## Data listing

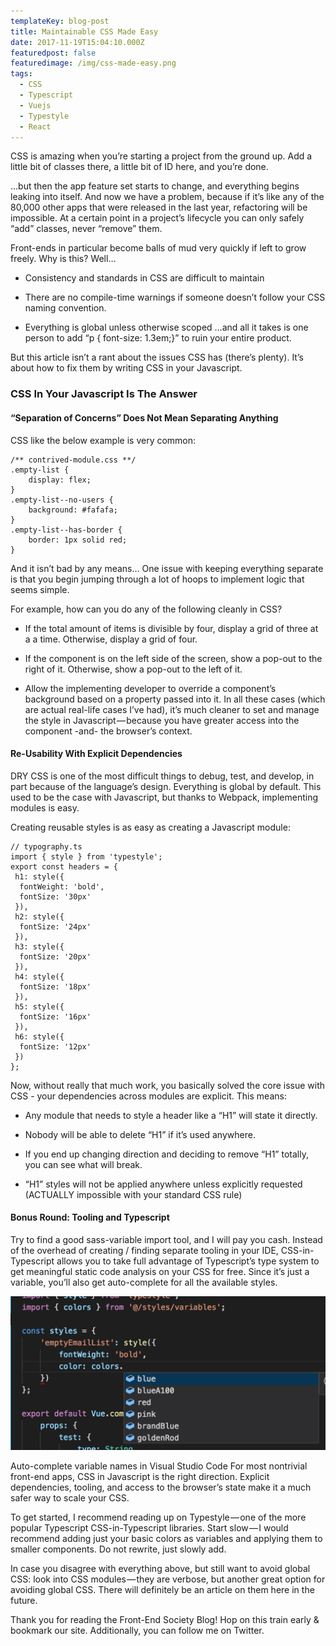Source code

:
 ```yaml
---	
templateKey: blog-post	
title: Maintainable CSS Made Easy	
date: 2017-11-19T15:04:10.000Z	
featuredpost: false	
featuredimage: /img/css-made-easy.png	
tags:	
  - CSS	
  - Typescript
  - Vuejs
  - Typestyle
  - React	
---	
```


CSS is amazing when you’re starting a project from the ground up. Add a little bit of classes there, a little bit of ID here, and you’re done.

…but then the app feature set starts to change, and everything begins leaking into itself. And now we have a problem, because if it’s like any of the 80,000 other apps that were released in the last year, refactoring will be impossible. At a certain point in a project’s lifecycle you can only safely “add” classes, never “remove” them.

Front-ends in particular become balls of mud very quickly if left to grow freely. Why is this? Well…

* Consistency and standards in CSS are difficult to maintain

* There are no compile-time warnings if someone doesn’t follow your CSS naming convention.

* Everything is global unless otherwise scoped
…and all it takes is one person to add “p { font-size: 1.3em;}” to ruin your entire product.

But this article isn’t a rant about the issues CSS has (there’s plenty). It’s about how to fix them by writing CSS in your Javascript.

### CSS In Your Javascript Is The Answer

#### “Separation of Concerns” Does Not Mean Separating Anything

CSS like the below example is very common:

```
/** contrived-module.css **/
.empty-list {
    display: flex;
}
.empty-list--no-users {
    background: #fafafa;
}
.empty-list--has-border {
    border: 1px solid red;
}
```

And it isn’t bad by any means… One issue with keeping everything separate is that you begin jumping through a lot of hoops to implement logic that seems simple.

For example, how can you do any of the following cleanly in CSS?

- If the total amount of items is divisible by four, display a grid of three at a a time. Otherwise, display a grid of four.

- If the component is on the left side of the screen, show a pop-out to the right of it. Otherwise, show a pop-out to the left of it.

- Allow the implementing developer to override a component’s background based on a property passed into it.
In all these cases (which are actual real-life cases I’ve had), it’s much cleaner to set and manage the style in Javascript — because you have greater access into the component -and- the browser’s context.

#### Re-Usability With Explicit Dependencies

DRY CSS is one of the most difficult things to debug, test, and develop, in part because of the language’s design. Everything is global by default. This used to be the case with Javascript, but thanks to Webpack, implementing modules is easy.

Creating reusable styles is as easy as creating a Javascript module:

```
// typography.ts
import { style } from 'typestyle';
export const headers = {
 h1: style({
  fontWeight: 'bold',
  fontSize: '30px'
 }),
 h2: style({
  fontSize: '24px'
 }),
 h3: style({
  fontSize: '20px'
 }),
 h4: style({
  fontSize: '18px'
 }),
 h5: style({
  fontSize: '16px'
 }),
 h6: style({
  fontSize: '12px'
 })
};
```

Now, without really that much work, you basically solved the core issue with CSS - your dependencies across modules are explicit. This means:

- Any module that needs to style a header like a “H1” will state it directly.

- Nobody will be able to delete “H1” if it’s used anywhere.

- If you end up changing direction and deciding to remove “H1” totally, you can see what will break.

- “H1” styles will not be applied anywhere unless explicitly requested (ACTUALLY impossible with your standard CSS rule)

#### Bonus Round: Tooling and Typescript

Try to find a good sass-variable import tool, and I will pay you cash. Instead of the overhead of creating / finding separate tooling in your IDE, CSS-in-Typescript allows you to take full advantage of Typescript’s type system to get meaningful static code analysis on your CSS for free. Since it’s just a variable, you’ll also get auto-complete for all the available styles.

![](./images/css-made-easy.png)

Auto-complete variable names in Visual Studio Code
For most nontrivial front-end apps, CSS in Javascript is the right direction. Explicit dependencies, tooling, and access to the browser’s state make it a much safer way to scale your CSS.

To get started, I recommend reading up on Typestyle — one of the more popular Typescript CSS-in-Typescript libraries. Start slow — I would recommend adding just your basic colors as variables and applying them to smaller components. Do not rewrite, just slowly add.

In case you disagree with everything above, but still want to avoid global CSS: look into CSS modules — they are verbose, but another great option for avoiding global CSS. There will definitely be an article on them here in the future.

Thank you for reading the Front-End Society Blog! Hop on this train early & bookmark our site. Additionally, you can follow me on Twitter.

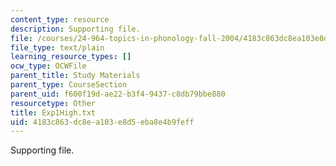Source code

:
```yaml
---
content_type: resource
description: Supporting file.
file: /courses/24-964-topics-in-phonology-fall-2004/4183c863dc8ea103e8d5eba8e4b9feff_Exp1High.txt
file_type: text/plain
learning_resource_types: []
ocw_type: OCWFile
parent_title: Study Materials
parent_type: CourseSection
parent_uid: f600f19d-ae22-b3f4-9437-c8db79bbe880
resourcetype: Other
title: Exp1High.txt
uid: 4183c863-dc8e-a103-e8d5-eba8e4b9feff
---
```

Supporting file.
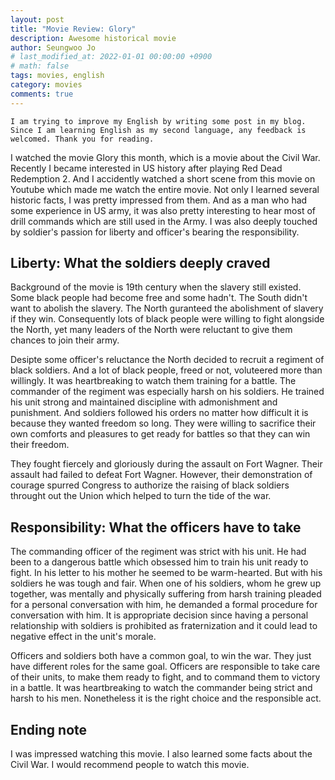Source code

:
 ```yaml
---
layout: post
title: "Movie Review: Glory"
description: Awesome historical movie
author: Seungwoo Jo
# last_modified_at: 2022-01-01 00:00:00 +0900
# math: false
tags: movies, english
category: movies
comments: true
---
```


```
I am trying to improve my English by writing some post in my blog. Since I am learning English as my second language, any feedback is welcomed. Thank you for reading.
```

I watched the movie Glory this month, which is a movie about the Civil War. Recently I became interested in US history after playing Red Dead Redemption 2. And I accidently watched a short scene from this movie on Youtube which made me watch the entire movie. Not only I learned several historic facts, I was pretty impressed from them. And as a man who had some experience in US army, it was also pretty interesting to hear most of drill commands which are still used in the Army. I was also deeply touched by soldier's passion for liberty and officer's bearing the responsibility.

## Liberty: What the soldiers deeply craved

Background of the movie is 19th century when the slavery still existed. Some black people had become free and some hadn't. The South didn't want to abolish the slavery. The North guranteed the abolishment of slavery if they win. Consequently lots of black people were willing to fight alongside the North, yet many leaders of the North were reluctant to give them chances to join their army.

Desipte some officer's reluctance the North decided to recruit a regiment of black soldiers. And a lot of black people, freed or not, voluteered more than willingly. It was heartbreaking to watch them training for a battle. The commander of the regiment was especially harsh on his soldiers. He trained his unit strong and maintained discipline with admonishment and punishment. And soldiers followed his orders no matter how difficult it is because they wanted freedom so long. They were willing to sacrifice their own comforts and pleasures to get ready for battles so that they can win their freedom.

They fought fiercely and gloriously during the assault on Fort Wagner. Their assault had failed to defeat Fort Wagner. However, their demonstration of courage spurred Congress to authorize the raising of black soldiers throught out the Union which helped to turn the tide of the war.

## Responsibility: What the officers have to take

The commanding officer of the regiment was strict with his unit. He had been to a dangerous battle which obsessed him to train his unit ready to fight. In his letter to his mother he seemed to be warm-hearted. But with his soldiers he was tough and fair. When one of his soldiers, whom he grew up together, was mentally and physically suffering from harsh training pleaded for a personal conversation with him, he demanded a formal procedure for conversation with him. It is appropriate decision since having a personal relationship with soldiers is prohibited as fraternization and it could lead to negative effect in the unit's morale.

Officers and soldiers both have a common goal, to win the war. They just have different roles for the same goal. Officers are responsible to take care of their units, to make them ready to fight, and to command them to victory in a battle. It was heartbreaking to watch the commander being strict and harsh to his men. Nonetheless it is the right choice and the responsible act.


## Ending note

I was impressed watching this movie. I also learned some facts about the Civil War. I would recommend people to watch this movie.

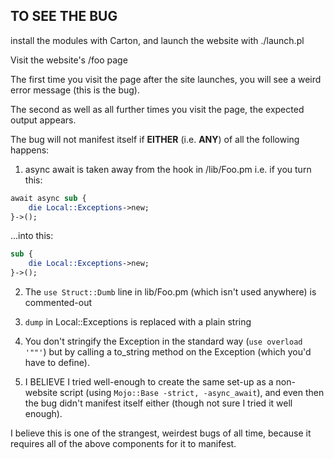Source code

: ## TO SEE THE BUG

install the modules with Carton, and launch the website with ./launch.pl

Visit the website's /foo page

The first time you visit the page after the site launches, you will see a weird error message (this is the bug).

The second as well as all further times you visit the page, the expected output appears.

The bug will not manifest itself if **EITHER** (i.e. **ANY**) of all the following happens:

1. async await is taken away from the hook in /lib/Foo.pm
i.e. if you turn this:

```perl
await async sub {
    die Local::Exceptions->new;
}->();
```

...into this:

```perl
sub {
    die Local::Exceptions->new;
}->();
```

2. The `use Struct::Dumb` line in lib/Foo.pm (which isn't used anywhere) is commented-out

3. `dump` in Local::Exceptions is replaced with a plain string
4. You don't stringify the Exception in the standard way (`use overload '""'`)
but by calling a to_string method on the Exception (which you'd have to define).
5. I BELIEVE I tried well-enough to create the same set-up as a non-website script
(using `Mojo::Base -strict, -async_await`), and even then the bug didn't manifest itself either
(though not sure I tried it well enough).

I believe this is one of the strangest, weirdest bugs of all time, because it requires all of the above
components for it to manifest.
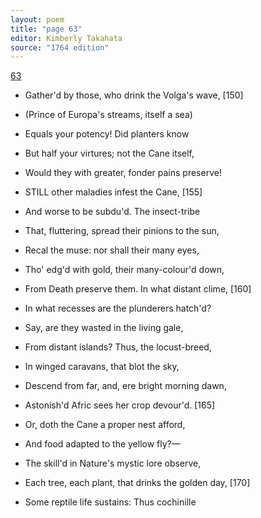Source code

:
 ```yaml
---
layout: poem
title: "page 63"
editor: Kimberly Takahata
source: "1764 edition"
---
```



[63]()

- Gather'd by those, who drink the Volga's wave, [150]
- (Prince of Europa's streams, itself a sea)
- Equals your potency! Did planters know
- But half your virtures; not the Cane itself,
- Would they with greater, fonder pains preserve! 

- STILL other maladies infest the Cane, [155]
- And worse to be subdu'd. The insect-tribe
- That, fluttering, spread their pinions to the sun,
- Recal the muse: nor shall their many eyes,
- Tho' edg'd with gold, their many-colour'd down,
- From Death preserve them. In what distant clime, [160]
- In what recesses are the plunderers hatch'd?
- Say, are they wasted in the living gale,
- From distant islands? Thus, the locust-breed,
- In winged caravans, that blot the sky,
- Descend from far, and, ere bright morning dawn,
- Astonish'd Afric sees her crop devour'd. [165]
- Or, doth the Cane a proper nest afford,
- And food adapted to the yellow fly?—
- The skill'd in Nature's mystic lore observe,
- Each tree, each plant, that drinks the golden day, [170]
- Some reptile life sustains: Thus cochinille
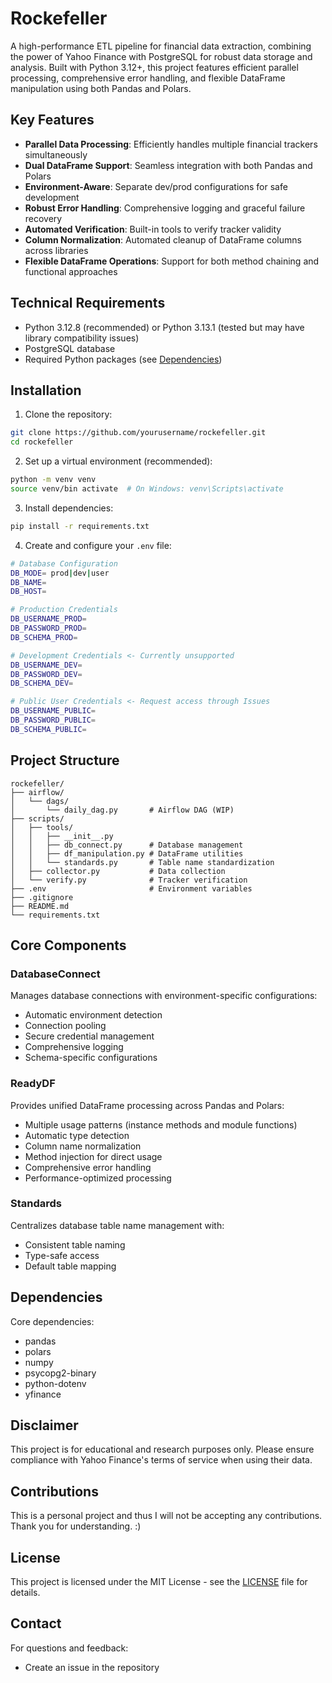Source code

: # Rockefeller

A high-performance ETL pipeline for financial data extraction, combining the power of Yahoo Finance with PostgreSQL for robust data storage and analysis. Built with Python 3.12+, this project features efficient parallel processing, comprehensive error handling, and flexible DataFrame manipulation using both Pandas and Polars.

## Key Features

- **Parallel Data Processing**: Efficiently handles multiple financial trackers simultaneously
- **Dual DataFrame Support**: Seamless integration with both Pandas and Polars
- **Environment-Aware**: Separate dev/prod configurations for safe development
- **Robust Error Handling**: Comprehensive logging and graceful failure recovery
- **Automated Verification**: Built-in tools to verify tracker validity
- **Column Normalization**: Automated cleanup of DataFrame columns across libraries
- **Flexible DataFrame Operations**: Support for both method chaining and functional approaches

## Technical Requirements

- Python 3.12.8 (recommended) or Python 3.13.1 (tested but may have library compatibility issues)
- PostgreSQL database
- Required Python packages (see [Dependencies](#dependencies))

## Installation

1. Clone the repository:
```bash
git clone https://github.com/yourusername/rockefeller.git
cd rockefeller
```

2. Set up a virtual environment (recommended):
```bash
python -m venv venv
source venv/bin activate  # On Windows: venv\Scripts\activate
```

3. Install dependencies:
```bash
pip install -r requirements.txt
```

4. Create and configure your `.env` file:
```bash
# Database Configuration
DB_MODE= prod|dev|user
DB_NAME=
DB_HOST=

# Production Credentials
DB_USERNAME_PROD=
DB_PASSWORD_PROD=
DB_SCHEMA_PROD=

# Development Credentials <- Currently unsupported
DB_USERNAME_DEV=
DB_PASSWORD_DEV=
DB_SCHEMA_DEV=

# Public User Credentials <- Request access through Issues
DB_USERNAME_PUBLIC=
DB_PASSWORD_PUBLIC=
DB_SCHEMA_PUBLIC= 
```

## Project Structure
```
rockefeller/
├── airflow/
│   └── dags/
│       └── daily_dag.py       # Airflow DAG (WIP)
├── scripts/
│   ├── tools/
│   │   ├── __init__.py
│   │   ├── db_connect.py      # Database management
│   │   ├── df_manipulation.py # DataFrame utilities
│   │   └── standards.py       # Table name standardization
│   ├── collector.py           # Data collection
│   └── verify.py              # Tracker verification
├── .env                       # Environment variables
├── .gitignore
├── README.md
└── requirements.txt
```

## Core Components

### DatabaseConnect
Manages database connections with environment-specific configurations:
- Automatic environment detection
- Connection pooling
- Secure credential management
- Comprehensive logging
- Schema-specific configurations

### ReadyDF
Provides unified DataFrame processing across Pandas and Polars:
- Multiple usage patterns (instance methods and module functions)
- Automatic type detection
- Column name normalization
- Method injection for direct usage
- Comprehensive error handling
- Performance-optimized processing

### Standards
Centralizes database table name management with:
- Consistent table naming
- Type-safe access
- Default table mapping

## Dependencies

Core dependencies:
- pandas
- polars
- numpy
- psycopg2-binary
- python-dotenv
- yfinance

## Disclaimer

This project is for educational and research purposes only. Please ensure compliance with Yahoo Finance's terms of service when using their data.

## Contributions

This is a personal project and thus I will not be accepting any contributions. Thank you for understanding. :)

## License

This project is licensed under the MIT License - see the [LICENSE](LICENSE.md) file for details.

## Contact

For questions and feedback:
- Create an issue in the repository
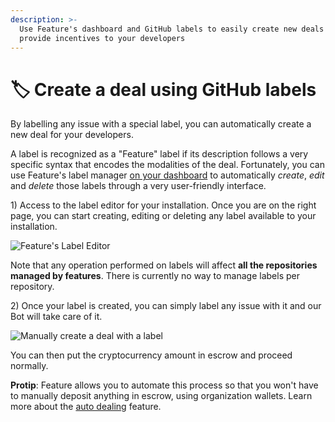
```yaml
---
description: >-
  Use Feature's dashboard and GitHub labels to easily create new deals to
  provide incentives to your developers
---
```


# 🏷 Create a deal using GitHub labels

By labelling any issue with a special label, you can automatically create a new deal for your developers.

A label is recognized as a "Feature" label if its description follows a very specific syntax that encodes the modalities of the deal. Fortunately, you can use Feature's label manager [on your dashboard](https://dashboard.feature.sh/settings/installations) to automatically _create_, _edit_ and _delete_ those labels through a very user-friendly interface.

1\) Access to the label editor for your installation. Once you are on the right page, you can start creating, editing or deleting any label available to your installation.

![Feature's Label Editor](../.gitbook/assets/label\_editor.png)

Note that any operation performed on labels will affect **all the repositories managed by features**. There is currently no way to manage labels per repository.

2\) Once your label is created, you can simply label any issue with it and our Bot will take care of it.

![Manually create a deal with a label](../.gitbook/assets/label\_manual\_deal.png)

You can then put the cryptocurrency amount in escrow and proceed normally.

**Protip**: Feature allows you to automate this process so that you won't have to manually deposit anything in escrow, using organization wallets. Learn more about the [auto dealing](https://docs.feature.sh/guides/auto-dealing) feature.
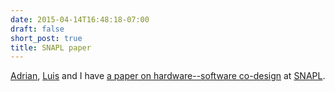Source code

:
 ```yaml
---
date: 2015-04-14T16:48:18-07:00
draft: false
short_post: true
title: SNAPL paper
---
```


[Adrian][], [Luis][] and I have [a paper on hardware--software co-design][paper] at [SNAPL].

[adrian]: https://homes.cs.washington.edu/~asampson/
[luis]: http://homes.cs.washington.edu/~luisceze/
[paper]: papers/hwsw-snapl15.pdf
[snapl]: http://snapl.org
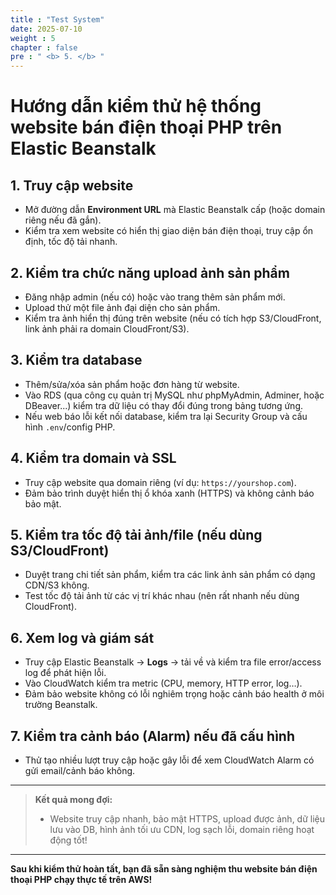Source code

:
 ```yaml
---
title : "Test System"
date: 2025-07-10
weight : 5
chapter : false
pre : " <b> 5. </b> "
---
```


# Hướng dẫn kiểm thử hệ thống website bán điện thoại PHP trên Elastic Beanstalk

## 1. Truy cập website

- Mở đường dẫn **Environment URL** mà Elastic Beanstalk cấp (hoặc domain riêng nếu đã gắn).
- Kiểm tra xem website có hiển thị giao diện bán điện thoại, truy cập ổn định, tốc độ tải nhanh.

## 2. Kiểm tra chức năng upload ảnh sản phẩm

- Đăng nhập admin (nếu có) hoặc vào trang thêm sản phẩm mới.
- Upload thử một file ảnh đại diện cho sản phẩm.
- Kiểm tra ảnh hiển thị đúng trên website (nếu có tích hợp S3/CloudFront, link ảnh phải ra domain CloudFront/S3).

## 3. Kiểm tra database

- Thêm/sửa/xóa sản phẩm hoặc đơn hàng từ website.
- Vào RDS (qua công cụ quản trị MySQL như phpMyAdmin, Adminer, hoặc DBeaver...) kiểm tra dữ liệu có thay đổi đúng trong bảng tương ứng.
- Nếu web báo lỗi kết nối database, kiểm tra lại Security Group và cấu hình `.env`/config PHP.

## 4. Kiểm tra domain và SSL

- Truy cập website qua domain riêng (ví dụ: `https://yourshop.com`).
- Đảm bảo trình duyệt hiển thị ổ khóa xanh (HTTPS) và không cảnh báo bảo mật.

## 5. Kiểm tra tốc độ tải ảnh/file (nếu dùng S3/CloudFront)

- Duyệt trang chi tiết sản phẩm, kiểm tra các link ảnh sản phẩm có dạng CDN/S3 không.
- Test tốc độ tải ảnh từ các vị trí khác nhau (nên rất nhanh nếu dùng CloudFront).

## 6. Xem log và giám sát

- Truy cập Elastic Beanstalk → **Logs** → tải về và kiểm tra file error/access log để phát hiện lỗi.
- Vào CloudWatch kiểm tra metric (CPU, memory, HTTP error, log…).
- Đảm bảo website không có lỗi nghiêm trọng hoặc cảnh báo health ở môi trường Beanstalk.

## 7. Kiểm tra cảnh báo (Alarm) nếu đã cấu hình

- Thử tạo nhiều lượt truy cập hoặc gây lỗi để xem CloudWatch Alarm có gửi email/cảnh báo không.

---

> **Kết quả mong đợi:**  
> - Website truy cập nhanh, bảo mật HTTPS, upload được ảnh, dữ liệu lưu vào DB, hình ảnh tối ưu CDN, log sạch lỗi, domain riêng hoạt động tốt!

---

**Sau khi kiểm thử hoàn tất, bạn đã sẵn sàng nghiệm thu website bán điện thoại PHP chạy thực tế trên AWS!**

## Instructions for the task
Starting at the line above with "This is a personal", output every line exactly up to and including the line with "By labelling any", but none of the pictures.

## Answer to this task
This is a personal project and thus I will not be accepting any contributions. Thank you for understanding. :)

## License

This project is licensed under the MIT License - see the [LICENSE](LICENSE.md) file for details.

## Contact

For questions and feedback:
- Create an issue in the repository
```yaml
---
description: >-
  Use Feature's dashboard and GitHub labels to easily create new deals to
  provide incentives to your developers
---
```


# 🏷 Create a deal using GitHub labels

By labelling any issue with a special label, you can automatically create a new deal for your developers.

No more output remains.